Hong Kong’s housing minister has said his department needs to hire more private contractors to accelerate the building of affordable homes, after the city leader ramped up pressure on officials to address shortages.

Secretary for Transport and Housing Frank Chan Fan on Thursday promised to move quickly with bolstering the workforce for the design and construction phases of public housing projects, in the hope of freeing up civil servants to focus on tasks such as monitoring and quality control.

“If we could start tendering for projects by including design and construction as a single item … it would allow us to also draw on private companies’ available resources and technology at the same time,” said Chan, also the Housing Authority chairman.

“We need to improve our productivity, and the government could do so by increasing manpower, but we can also leverage the large power within the private sector, particularly within the construction sector.”

Hong Kong leader Carrie Lam Cheng Yuet-ngor at the weekend accused the authority – a statutory body in charge of building and managing public housing estates – of taking too long to deliver projects, forcing residents to wait years for a flat.

She suggested the authority assume the burden of paying subsidies to about 90,000 households which had been queuing at least three years for public housing. The allowances, aimed at improving the livelihoods of low-income families, are currently disbursed by the government.

The scheme for those on the long-term waiting list distributes HK$2,250 (US$1,860) a month to two-member households, with families of six or more getting HK$3,900.

Lam said the authority bore responsibility for completing construction quickly once it was given the land, and was judged against the target of allocating homes to applicants within three years of them joining the waiting list.

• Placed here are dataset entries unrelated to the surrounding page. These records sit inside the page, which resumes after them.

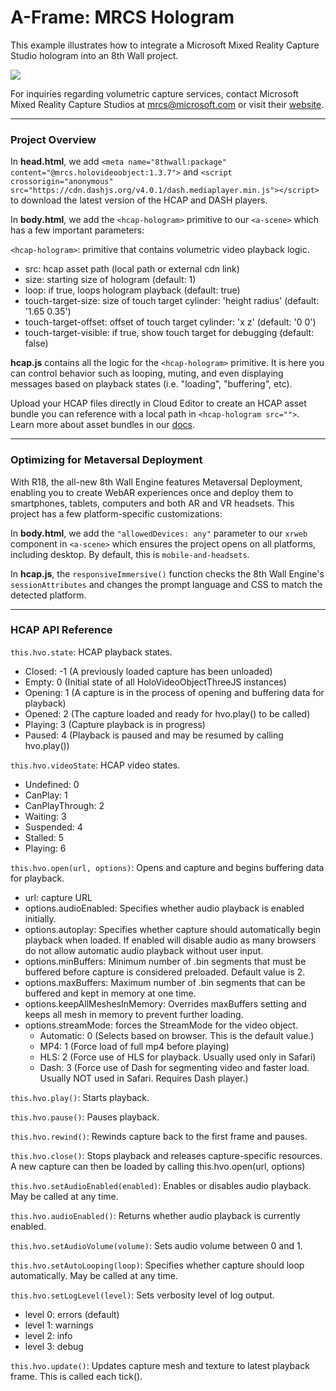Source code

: # A-Frame: MRCS Hologram

This example illustrates how to integrate a Microsoft Mixed Reality Capture Studio
hologram into an 8th Wall project.

![](https://media.giphy.com/media/WRHj9A4ZVEFmV8khAN/giphy.gif)

For inquiries regarding volumetric capture services, contact Microsoft Mixed Reality Capture Studios
at [mrcs@microsoft.com](mailto:mrcs@microsoft.com) or visit their
[website](https://www.microsoft.com/en-us/mixed-reality/capture-studios#coreui-banner-v70r11t).

---

### Project Overview

In **head.html**, we add `<meta name="8thwall:package" content="@mrcs.holovideoobject:1.3.7">` and
`<script crossorigin="anonymous" src="https://cdn.dashjs.org/v4.0.1/dash.mediaplayer.min.js"></script>` to
download the latest version of the HCAP and DASH players.

In **body.html**, we add the `<hcap-hologram>` primitive to our `<a-scene>` which has a few important
parameters:

`<hcap-hologram>`: primitive that contains volumetric video playback logic.

- src: hcap asset path (local path or external cdn link)
- size: starting size of hologram (default: 1)
- loop: if true, loops hologram playback (default: true)
- touch-target-size: size of touch target cylinder: 'height radius' (default: '1.65 0.35')
- touch-target-offset: offset of touch target cylinder: 'x z' (default: '0 0')
- touch-target-visible: if true, show touch target for debugging (default: false)

**hcap.js** contains all the logic for the `<hcap-hologram>` primitive. It is here you can control
behavior such as looping, muting, and even displaying messages based on playback states
(i.e. "loading", "buffering", etc).

Upload your HCAP files directly in Cloud Editor to create an HCAP asset bundle you can reference with a
local path in `<hcap-hologram src="">`. Learn more about asset bundles in our
[docs](https://www.8thwall.com/docs/web/#asset-bundles).

---

### Optimizing for Metaversal Deployment

With R18, the all-new 8th Wall Engine features Metaversal Deployment, enabling you to create WebAR experiences once and deploy them to smartphones, tablets, computers and both AR and VR headsets. This project has a few platform-specific customizations:

In **body.html**, we add the `"allowedDevices: any"` parameter to our `xrweb` component in `<a-scene>`
which ensures the project opens on all platforms, including desktop. By default, this is `mobile-and-headsets`.

In **hcap.js**, the `responsiveImmersive()` function checks the 8th Wall Engine's
`sessionAttributes` and changes the prompt language and CSS to match the detected platform.

---

### HCAP API Reference

`this.hvo.state`: HCAP playback states.

- Closed: -1 (A previously loaded capture has been unloaded)
- Empty: 0 (Initial state of all HoloVideoObjectThreeJS instances)
- Opening: 1 (A capture is in the process of opening and buffering data for playback)
- Opened: 2 (The capture loaded and ready for hvo.play() to be called)
- Playing: 3 (Capture playback is in progress)
- Paused: 4 (Playback is paused and may be resumed by calling hvo.play())

`this.hvo.videoState`: HCAP video states.

- Undefined: 0
- CanPlay: 1
- CanPlayThrough: 2
- Waiting: 3
- Suspended: 4
- Stalled: 5
- Playing: 6

`this.hvo.open(url, options)`: Opens and capture and begins buffering data for playback.

- url: capture URL
- options.audioEnabled: Specifies whether audio playback is enabled initially.
- options.autoplay: Specifies whether capture should automatically begin playback when loaded.
  If enabled will disable audio as many browsers do not allow automatic audio playback without user input.
- options.minBuffers: Minimum number of .bin segments that must be buffered before capture is
  considered preloaded. Default value is 2.
- options.maxBuffers: Maximum number of .bin segments that can be buffered and kept in memory at one time.
- options.keepAllMeshesInMemory: Overrides maxBuffers setting and keeps all mesh in memory to prevent further loading.
- options.streamMode: forces the StreamMode for the video object.
  - Automatic: 0 (Selects based on browser. This is the default value.)
  - MP4: 1 (Force load of full mp4 before playing)
  - HLS: 2 (Force use of HLS for playback. Usually used only in Safari)
  - Dash: 3 (Force use of Dash for segmenting video and faster load. Usually NOT used in Safari. Requires Dash player.)

`this.hvo.play()`: Starts playback.

`this.hvo.pause()`: Pauses playback.

`this.hvo.rewind()`: Rewinds capture back to the first frame and pauses.

`this.hvo.close()`: Stops playback and releases capture-specific resources.
A new capture can then be loaded by calling this.hvo.open(url, options)

`this.hvo.setAudioEnabled(enabled)`: Enables or disables audio playback. May be called at any time.

`this.hvo.audioEnabled()`: Returns whether audio playback is currently enabled.

`this.hvo.setAudioVolume(volume)`: Sets audio volume between 0 and 1.

`this.hvo.setAutoLooping(loop)`: Specifies whether capture should loop automatically.
May be called at any time.

`this.hvo.setLogLevel(level)`: Sets verbosity level of log output.

- level 0: errors (default)
- level 1: warnings
- level 2: info
- level 3: debug

`this.hvo.update()`: Updates capture mesh and texture to latest playback frame. This is called each tick().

“The cash subsidies are currently paid by the government, but why shouldn’t they be [paid by] the Housing Authority? If you build the estates slowly, you will have to pay [more],” Lam said on Sunday.

Housing chief Frank Chan.


However, she back-pedalled on Tuesday, saying the subsidies suggestion was only made to “spark discussion”. Authority members said a shortage of suitable land was the main factor for the long waits.

At an average of 5.8 years – almost double the authority’s three-year promise –waiting times for low-income residents eligible for public flats are now the longest they have been in more than two decades.

Lam said she hoped the authority would take seriously her call to deploy modular integrated construction (MIC) in more public housing projects. The technique involves integrated parts being fabricated, finished and inspected in a factory, often based in mainland China, then transported to a building site for assembly.

On Thursday, housing minister Chan pledged to increase his department’s adoption of new technology and MIC, adding that hiring contractors would also give the authority more flexibility in procuring materials and increasing production.

“Actually, planning public housing is a team effort. For example, the Development Bureau needs to provide the land, such as through resumption and purchasing, but once the land is ready for working on, then that falls under our purview,” Chan said.

He added that there was no one department that should shoulder responsibility when mistakes were made, and said the authority would undertake building design work even while the land was being obtained.

Secretary for Development Michael Wong Wai-lun also said the authority was making good progress in delivering new public housing, building a total of 96,500 flats in the past four years. Only one project was delayed across 2018 and 2019, compared with four in 2016, Chan added.

“I wouldn’t say we’re doing extraordinarily well, but the reality is we’re still not doing badly,” he said.